JAKARTA # Meski mendapat penolakan dari berbagai elemen masyarakat, DPR tetap mengesahkan revisi Undang-Undang Tentara Nasional Indonesia (UU TNI) dalam rapat paripurna yang digelar pada Kamis (20/03/2025). Mahasiswa dan aktivis prodemokrasi mengancam akan menggelar aksi unjuk rasa di sejumlah kota sebagai bentuk protes.
DPR Kukuh Mengesahkan RUU TNI
Rapat paripurna DPR RI akhirnya menyetujui Rancangan Undang-Undang tentang Perubahan UU No.34 Tahun 2004 tentang Tentara Nasional Indonesia (RUU TNI) untuk disahkan menjadi UU. Kesepakatan itu dicapai setelah Ketua DPR RI, Puan Maharani, meminta persetujuan seluruh fraksi yang hadir dalam sidang paripurna.
“Kami minta persetujuan fraksi-fraksi terhadap RUU TNI apakah dapat disetujui untuk disahkan menjadi UU? Setuju.

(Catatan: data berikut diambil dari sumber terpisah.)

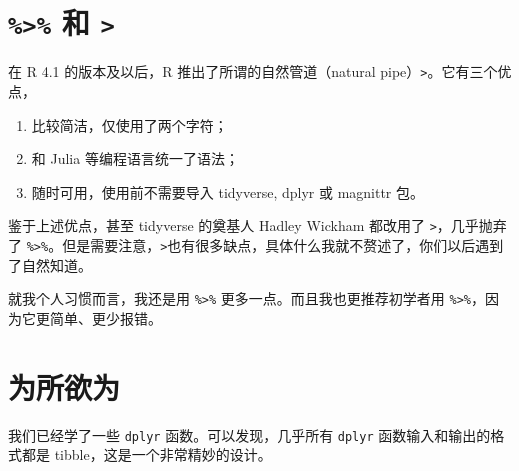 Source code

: \documentclass[
  letterpaper,
]{ctexbook}
\providecommand{\tightlist}{%
  \setlength{\itemsep}{0pt}\setlength{\parskip}{0pt}}\usepackage{longtable,booktabs,array}
\begin{document}
\hypertarget{ux548c}{%
\section{\texorpdfstring{\texttt{\%\textgreater{}\%} 和
\texttt{\textbar{}\textgreater{}}}{\%\textgreater\% 和 \textbar\textgreater{}}}\label{ux548c}}

在 R 4.1 的版本及以后，R 推出了所谓的自然管道（natural
pipe）\texttt{\textbar{}\textgreater{}}。它有三个优点，

\begin{enumerate}
\def\labelenumi{\arabic{enumi}.}
\tightlist
\item
  比较简洁，仅使用了两个字符；
\item
  和 Julia 等编程语言统一了语法；
\item
  随时可用，使用前不需要导入 tidyverse, dplyr 或 magnittr 包。
\end{enumerate}

鉴于上述优点，甚至 tidyverse 的奠基人 Hadley Wickham 都改用了
\texttt{\textbar{}\textgreater{}}，几乎抛弃了
\texttt{\%\textgreater{}\%}。但是需要注意，\texttt{\textbar{}\textgreater{}}也有很多缺点，具体什么我就不赘述了，你们以后遇到了自然知道。

就我个人习惯而言，我还是用 \texttt{\%\textgreater{}\%}
更多一点。而且我也更推荐初学者用
\texttt{\%\textgreater{}\%}，因为它更简单、更少报错。

\hypertarget{sec-wei}{%
\section{为所欲为}\label{sec-wei}}

我们已经学了一些 \texttt{dplyr} 函数。可以发现，几乎所有 \texttt{dplyr}
函数输入和输出的格式都是 tibble，这是一个非常精妙的设计。
\end{document}

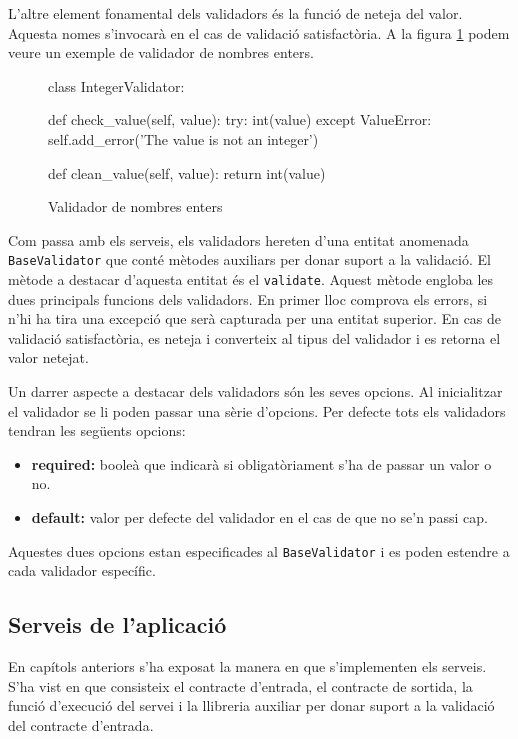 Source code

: 	L'altre element fonamental dels validadors és la funció de neteja del valor. Aquesta nomes s'invocarà en el cas de validació satisfactòria.  A la figura \ref{fig:int_validador} podem veure un exemple de validador de nombres enters.\\
	
	\begin{figure}[h!]
		\begin{python}
class IntegerValidator:

	def check_value(self, value):
		try:
			int(value)
		except ValueError:
			self.add_error('The value is not an integer')
			
	def clean_value(self, value):
		return int(value)
		\end{python}
		\caption{Validador de nombres enters}
		\label{fig:int_validador}
	\end{figure}	
	 
	 Com passa amb els serveis, els validadors hereten d'una entitat anomenada \texttt{BaseValidator} que conté mètodes auxiliars per donar suport a la validació. El mètode a destacar d'aquesta entitat és el \texttt{validate}. Aquest mètode engloba les dues principals funcions dels validadors. En primer lloc comprova els errors, si n'hi ha tira una excepció que serà capturada per una entitat superior. En cas de validació satisfactòria, es neteja i converteix al tipus del validador i es retorna el valor netejat.
	 
	 Un darrer aspecte a destacar dels validadors són les seves opcions. Al inicialitzar el validador se li poden passar una sèrie d'opcions. Per defecte tots els validadors tendran les següents opcions:
	 
	 \begin{itemize}
	 	\item \textbf{required:} booleà que indicarà si obligatòriament s'ha de passar un valor o no.
	 	\item \textbf{default:} valor per defecte del validador en el cas de que no se'n passi cap.
	 \end{itemize}
	 
	 Aquestes dues opcions estan especificades al \texttt{BaseValidator} i es poden estendre a cada validador específic.
	 
	\subsection{Serveis de l'aplicació} \label{serveis_aplicacio}
	
		En capítols anteriors s'ha exposat la manera en que s'implementen els serveis. S'ha vist en que consisteix el contracte d'entrada, el contracte de sortida, la funció d'execució del servei i la llibreria auxiliar per donar suport a la validació del contracte d'entrada.\\
		
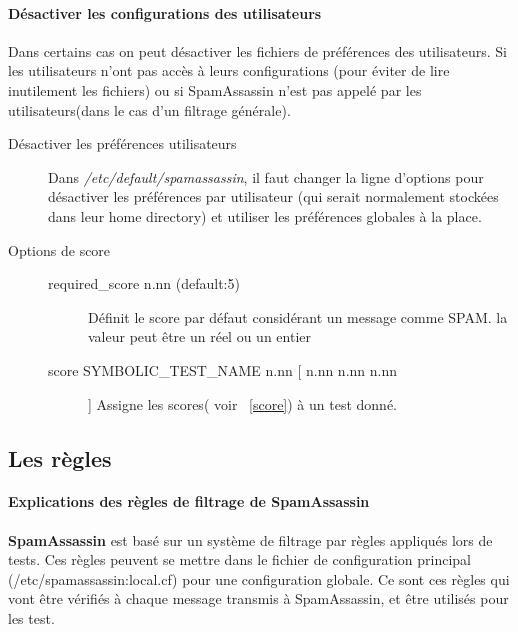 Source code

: \documentclass[a4paper,11pt]{article}
\begin{document}
\paragraph{Désactiver les configurations des utilisateurs}
Dans certains cas on peut désactiver les fichiers de préférences des utilisateurs. Si les utilisateurs n'ont pas accès à leurs configurations 
(pour éviter de lire inutilement les fichiers) ou si SpamAssassin n'est pas appelé par les utilisateurs(dans le cas d'un filtrage générale).

\begin{description}
 \item [Désactiver les préférences utilisateurs]Dans \emph{/etc/default/spamassassin}, il faut changer la ligne d'options pour désactiver les préférences par utilisateur (qui serait normalement stockées dans leur home directory) et utiliser les préférences globales à la place. 
 \item [Options de score] \begin{description}
                           \item [required\_score n.nn (default:5)] Définit le score par défaut considérant un message comme SPAM. la valeur peut être un réel ou un entier
                           \item [score SYMBOLIC\_TEST\_NAME n.nn [ n.nn n.nn n.nn ]] Assigne les scores( voir ~\ref{score}) à un test donné.
                          \end{description}

\end{description}
\subsection{Les règles}
\paragraph{Explications des règles de filtrage de SpamAssassin}
\textbf{SpamAssassin} est basé sur un système de filtrage par règles appliqués lors de tests. 
Ces règles peuvent se mettre dans le fichier de configuration principal (/etc/spamassassin:local.cf) pour 
une configuration globale.
Ce sont ces règles qui vont être vérifiés à chaque message transmis à SpamAssassin, et être utilisés pour les test.
\end{document}
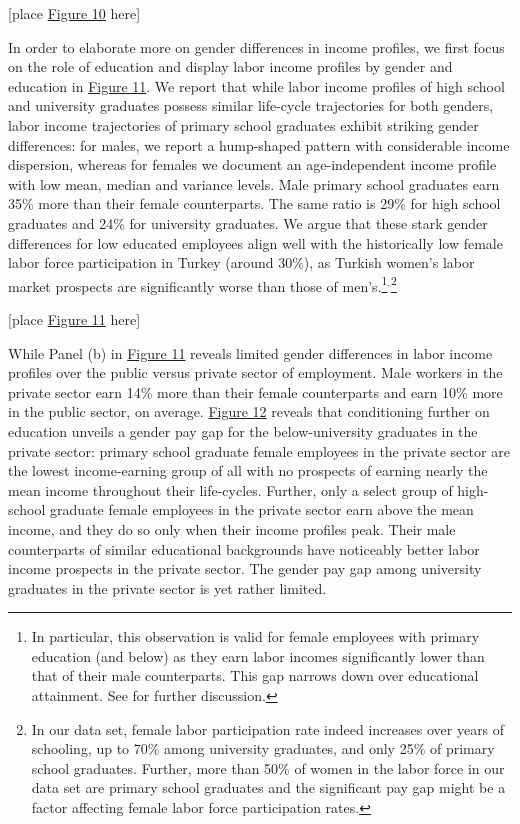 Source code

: \documentclass[12pt,author-year]{article}
\begin{document}
\begin{center}
	[place \hyperref[figure10]{Figure 10} here]
\end{center}

In order to elaborate more on gender differences in income profiles, we first focus on the role of education and display labor income profiles by gender and education in \hyperref[figure11]{Figure 11}. We report that while labor income profiles of high school and university graduates possess similar life-cycle trajectories for both genders, labor income trajectories of primary school graduates exhibit striking gender differences: for males, we report a hump-shaped pattern with considerable income dispersion, whereas for females we document an age-independent income profile with low mean, median and variance levels. Male primary school graduates earn 35\% more than their female counterparts. The same ratio is 29\% for high school graduates and 24\% for university graduates. We argue that these stark gender differences for low educated employees align well with the historically low female labor force participation in Turkey (around 30\%), as Turkish women's labor market prospects are significantly worse than those of men's.\footnote{In particular, this observation is valid for female employees with primary education (and below) as they earn labor incomes significantly lower than that of their male counterparts. This gap narrows down over educational attainment. See \cite{SPO2010} for further discussion.}$^,$\footnote{In our data set, female labor participation rate indeed increases over years of schooling, up to 70\% among university graduates, and only 25\% of primary school graduates. Further, more than 50\% of women in the labor force in our data set are primary school graduates and the significant pay gap might be a factor affecting female labor force participation rates.} 

\begin{center}
	[place \hyperref[figure11]{Figure 11} here]
\end{center}

While Panel (b) in \hyperref[figure11]{Figure 11} reveals limited gender differences in labor income profiles over the public versus private sector of employment. Male workers in the private sector earn 14\% more than their female counterparts and earn 10\% more in the public sector, on average. \hyperref[figure12]{Figure 12} reveals that conditioning further on education unveils a gender pay gap for the below-university graduates in the private sector: primary school graduate female employees in the private sector are the lowest income-earning group of all with no prospects of earning nearly the mean income throughout their life-cycles. Further, only a select group of high-school graduate female employees in the private sector earn above the mean income, and they do so only when their income profiles peak. Their male counterparts of similar educational backgrounds have noticeably better labor income prospects in the private sector. The gender pay gap among university graduates in the private sector is yet rather limited. 
\end{document}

Terima kasih,” tanya Puan kepada seluruh anggota DPR peserta sidang dan dijawab setuju dalam sidang paripurna DPR, Kamis (20/3/2025).
Dalam rapat tersebut, seluruh fraksi menyatakan persetujuannya terhadap pengesahan revisi UU TNI. Namun, keputusan ini bertolak belakang dengan aspirasi yang berkembang di tengah masyarakat. Kalangan akademisi, mahasiswa, aktivis prodemokrasi, serta berbagai LSM telah menyuarakan penolakan terhadap revisi UU TNI ini karena dianggap berpotensi menghidupkan kembali praktik Dwi Fungsi ABRI, yang sebelumnya berlaku di era Orde Baru.

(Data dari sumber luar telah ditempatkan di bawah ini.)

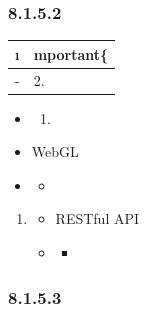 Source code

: \hypertarget{section-56}{%
\subsubsection{8.1.5.2}\label{section-56}}

\begin{longtable}[]{@{}ll@{}}
\toprule\noalign{}
\i & mportant\{} \\
\midrule\noalign{}
\endhead
\bottomrule\noalign{}
\endlastfoot
- & 2. \important{} \\
\end{longtable}

\begin{itemize}
\item
  \begin{enumerate}
  \def\labelenumi{\arabic{enumi}.}
    \item
    \important{}
  \end{enumerate}
\item
  WebGL
\item
  \begin{itemize}
  \tightlist
  \item
  \end{itemize}
\end{itemize}

\begin{enumerate}
\def\labelenumi{\arabic{enumi}.}
\item
  \important{}

  \begin{itemize}
  \item
    RESTful API
  \item
    \begin{itemize}
    \tightlist
    \item
    \end{itemize}
  \end{itemize}
\end{enumerate}

\hypertarget{section-57}{%
\subsubsection{8.1.5.3}\label{section-57}}

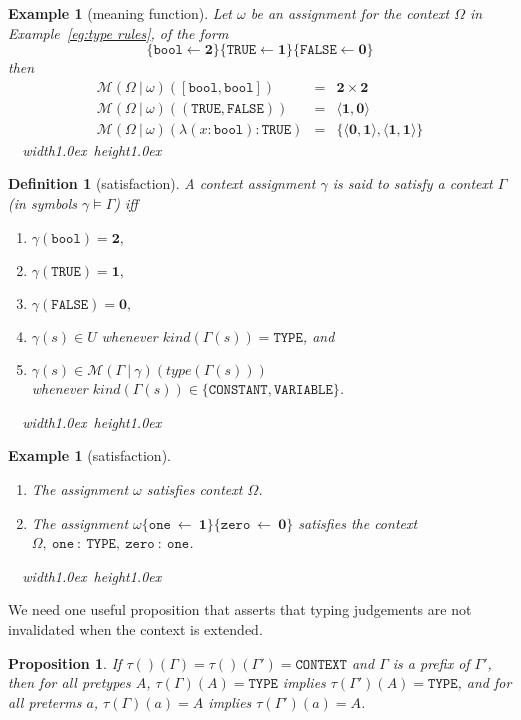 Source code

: \documentclass [12pt,twoside]{cslreport}
\newcommand{\thmbox}
   {{\ \hfill\hbox{%
      \vrule width1.0ex height1.0ex
   }\parfillskip 0pt }}
\newtheorem{prop}[thm]{Proposition}
\newcommand{\tuple}[1]{\langle #1 \rangle}
\newtheorem{example}[thm]{Example}
\newcommand{\tupletype}[1]{[#1]}
\newcommand{\tauGamma}[1]{\tau(\Gamma)(#1)}
\newcommand{\Mgamma}[1]{{\mathcal M}(\Gamma\vbar\gamma)(#1)}
\newcommand{\twob}{\mathbf{2}}
\newcommand{\oneb}{\mathbf{1}}
\newcommand{\zerob}{\mathbf{0}}
\newcommand{\ttbool}{\mathtt{bool}}
\newcommand{\tttrue}{\mathtt{TRUE}}
\newcommand{\ttfalse}{\mathtt{FALSE}}
\newcommand{\tttype}{\mathtt{TYPE}}
\newcommand{\ttcontext}{\mathtt{CONTEXT}}
\newcommand{\ttconstant}{\mathtt{CONSTANT}}
\newcommand{\ttvariable}{\mathtt{VARIABLE}}
\newcommand{\itkind}{\textit{kind}}
\newcommand{\ittype}{\textit{type}}
\newcommand{\vbar}{\ |\ }
\newenvironment{Eg}[1]{\begin{example}[#1]\label{eg:#1}\em }{\thmbox\end{example}}
\newtheorem{definition}{Definition}
\newenvironment{Defn}[1]{\begin{definition}[#1]\label{defn:#1}}{
\thmbox\end{definition}}
\begin{document}
\begin{Eg}{meaning function}
 Let $\omega$ be an assignment for the context $\Omega$ in
Example~\ref{eg:type rules}, of the form
$$\{\ttbool\gets \twob\}\{ \mathtt{TRUE}\gets \oneb\}\{
\mathtt{FALSE}\gets \zerob\}$$
then
\begin{eqnarray*}
\mathcal{M}(\Omega\vbar \omega)(\tupletype{\ttbool, \ttbool}) & = &
\twob\times\twob\\
%
\mathcal{M}(\Omega\vbar \omega)(( \mathtt{TRUE}, \mathtt{FALSE})) & = &
\tuple{\oneb, \zerob}\\
%
\mathcal{M}(\Omega\vbar \omega)(\lambda (x : \ttbool): \mathtt{TRUE}) & = &
\{\tuple{\zerob, \oneb}, \tuple{\oneb, \oneb}\}
\end{eqnarray*}
\end{Eg}

\begin{Defn}{satisfaction}
A context assignment $\gamma$ is said to \emph{satisfy} a context $\Gamma$
(in symbols $\gamma\models \Gamma$) 
iff
\begin{enumerate}
 \item $\gamma(\ttbool) = {\twob},$
 \item $\gamma(\tttrue) = {\oneb},$
 \item $\gamma(\ttfalse) = {\zerob},$
\item $\gamma(s)\in U$ whenever $ \itkind{}(\Gamma(s)) = \tttype$, and
 \item $\gamma(s) \in \Mgamma{ \ittype{}(\Gamma(s))}$\hfill\\\hspace*{1in}
whenever $ \itkind{}(\Gamma(s)) \in \{ \ttconstant,
\ttvariable \}$.
\end{enumerate}
\end{Defn}
\begin{Eg}{satisfaction}\hfill\\\begin{enumerate}
\item The assignment $\omega$ satisfies context $\Omega$.

\item The assignment $\omega \{ \mathtt{one}~\gets~{\oneb}\}\{
\mathtt{zero}~\gets~\zerob\}$ satisfies the context
$\Omega,~\mathtt{one~:~TYPE},~\mathtt{zero~:~one}$\@.  
\end{enumerate}
\end{Eg}

We need one useful proposition that asserts that typing judgements are not
invalidated when the context is extended.
\begin{prop}\label{context-weakening} %
If $\tau()(\Gamma) = \tau()(\Gamma') = \ttcontext$ and $\Gamma$ is
a prefix of $\Gamma'$, then for all pretypes $A$, $\tauGamma{A} = \tttype$
implies $\tau(\Gamma')(A) = \tttype$, and for all preterms $a$,
$\tauGamma{a} = A$ implies $\tau(\Gamma')(a) = A$\@.  
\end{prop}
\end{document}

Gelombang Protes Mahasiswa
Tak berselang lama setelah pengesahan, mahasiswa dari berbagai perguruan tinggi di beberapa kota, termasuk Jakarta, Yogyakarta, Surabaya, dan Makassar, menyatakan akan turun ke jalan untuk menolak revisi UU TNI. Mereka menilai revisi ini berpotensi mengancam demokrasi dan supremasi sipil di Indonesia.
Salah satu isu utama yang menjadi sorotan adalah pasal yang memungkinkan perwira TNI untuk menduduki jabatan strategis di kementerian atau lembaga pemerintah. Kritikus menilai kebijakan ini membuka celah bagi militer kembali berperan dalam politik dan pemerintahan sipil, yang bertentangan dengan semangat reformasi.
“Kami menolak revisi ini karena bertentangan dengan prinsip demokrasi. TNI harus tetap profesional dan tidak terlibat dalam urusan pemerintahan,” ujar Ketua BEM salah satu universitas di Jakarta.
Tanggapan DPR dan Pemerintah
Di sisi lain, para politisi di DPR menampik tudingan bahwa revisi UU TNI bertujuan mengembalikan peran militer dalam politik. Mereka justru menegaskan bahwa perubahan ini diperlukan untuk memberikan kejelasan hukum terkait posisi dan peran TNI dalam pemerintahan.
“Revisi ini bukan untuk menghidupkan kembali Dwi Fungsi ABRI, justru untuk memagari agar TNI tidak kembali terlibat dalam politik praktis,” ujar salah satu anggota DPR yang mendukung revisi tersebut.
Namun, pernyataan ini tidak serta-merta meredam kekhawatiran masyarakat sipil. Sejumlah pengamat menilai bahwa tanpa mekanisme pengawasan yang ketat, aturan baru ini bisa disalahgunakan untuk kepentingan politik tertentu.
Aksi Unjuk Rasa Semakin Meluas
Mahasiswa dan aktivis prodemokrasi telah menyerukan aksi unjuk rasa serentak dalam beberapa hari ke depan. Mereka menuntut agar revisi UU TNI dibatalkan atau setidaknya ditinjau ulang dengan melibatkan lebih banyak elemen masyarakat dalam proses perumusannya.
“Jika pemerintah tidak mendengarkan suara rakyat, kami akan terus turun ke jalan untuk menuntut keadilan dan demokrasi yang sehat,” tegas salah satu koordinator aksi di Yogyakarta.
Gelombang protes ini diperkirakan akan terus berlanjut hingga ada respons konkret dari pemerintah dan DPR mengenai kekhawatiran yang disampaikan oleh publik.